Return the lines below exactly, from the first line to the line that contains "is $\sim$ 1\%)". Leave out pictures.
[[ DATASET EXTRACT, beginning ]]
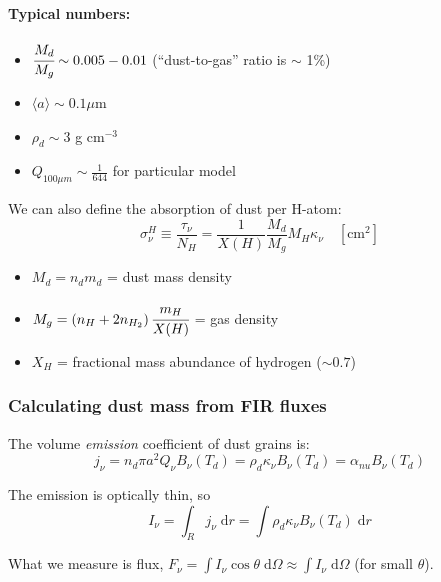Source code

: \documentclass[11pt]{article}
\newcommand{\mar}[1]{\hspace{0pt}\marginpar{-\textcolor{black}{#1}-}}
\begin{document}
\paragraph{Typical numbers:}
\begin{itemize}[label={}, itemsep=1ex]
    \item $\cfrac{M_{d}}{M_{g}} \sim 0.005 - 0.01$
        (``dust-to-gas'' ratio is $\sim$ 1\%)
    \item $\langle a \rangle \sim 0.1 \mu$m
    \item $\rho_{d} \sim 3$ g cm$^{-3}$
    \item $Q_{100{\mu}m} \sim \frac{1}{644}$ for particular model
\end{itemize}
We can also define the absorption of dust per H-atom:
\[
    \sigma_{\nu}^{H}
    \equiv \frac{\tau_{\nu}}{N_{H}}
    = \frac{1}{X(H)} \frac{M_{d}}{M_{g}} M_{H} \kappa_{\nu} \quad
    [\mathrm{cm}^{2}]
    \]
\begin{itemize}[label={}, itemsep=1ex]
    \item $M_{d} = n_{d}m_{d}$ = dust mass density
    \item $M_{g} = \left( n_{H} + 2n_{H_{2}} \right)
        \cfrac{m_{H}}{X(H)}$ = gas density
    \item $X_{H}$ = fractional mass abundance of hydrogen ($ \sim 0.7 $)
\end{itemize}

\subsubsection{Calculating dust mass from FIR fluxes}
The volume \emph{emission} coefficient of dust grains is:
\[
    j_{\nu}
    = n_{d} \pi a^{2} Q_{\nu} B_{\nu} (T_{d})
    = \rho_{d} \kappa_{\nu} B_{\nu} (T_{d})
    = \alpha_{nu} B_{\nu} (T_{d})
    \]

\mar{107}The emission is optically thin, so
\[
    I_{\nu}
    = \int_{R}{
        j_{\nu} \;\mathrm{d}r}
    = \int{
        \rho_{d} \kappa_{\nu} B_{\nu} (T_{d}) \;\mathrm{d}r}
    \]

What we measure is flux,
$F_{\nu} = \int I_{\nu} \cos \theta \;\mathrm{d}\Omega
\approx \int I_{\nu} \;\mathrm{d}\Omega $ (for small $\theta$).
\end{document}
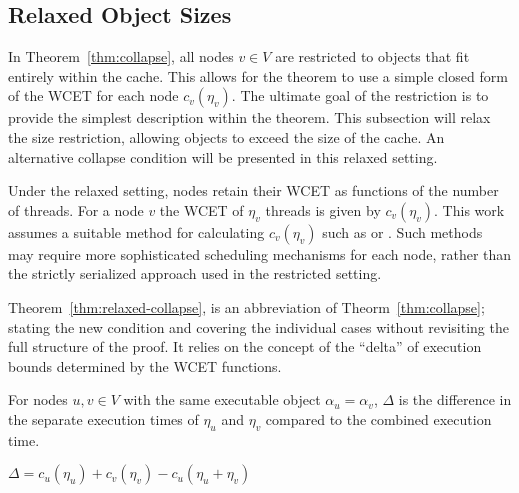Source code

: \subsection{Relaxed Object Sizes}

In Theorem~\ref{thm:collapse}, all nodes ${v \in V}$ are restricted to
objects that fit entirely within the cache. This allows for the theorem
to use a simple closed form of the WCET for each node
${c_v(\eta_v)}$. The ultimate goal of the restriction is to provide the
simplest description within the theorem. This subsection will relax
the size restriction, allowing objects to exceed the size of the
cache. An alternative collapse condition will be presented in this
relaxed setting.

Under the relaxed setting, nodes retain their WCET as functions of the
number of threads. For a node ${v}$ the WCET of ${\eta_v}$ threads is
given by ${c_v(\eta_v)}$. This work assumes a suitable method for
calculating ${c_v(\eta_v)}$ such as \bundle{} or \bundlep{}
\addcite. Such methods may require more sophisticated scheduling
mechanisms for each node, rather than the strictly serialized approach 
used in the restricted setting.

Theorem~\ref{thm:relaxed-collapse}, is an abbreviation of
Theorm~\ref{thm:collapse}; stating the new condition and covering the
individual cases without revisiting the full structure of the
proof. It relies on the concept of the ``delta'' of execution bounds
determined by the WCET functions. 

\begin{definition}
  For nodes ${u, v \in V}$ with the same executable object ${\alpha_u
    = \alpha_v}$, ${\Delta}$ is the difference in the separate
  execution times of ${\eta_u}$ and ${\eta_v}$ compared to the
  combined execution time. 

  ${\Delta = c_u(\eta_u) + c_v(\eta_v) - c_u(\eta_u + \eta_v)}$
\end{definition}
[[ DATASET EXTRACT, end ]]
_RESULT BELOW:_
Source code

: \documentclass[11pt]{article}
\newcommand{\mar}[1]{\hspace{0pt}\marginpar{-\textcolor{black}{#1}-}}
\begin{document}
\paragraph{Typical numbers:}
\begin{itemize}[label={}, itemsep=1ex]
    \item $\cfrac{M_{d}}{M_{g}} \sim 0.005 - 0.01$
        (``dust-to-gas'' ratio is $\sim$ 1\%)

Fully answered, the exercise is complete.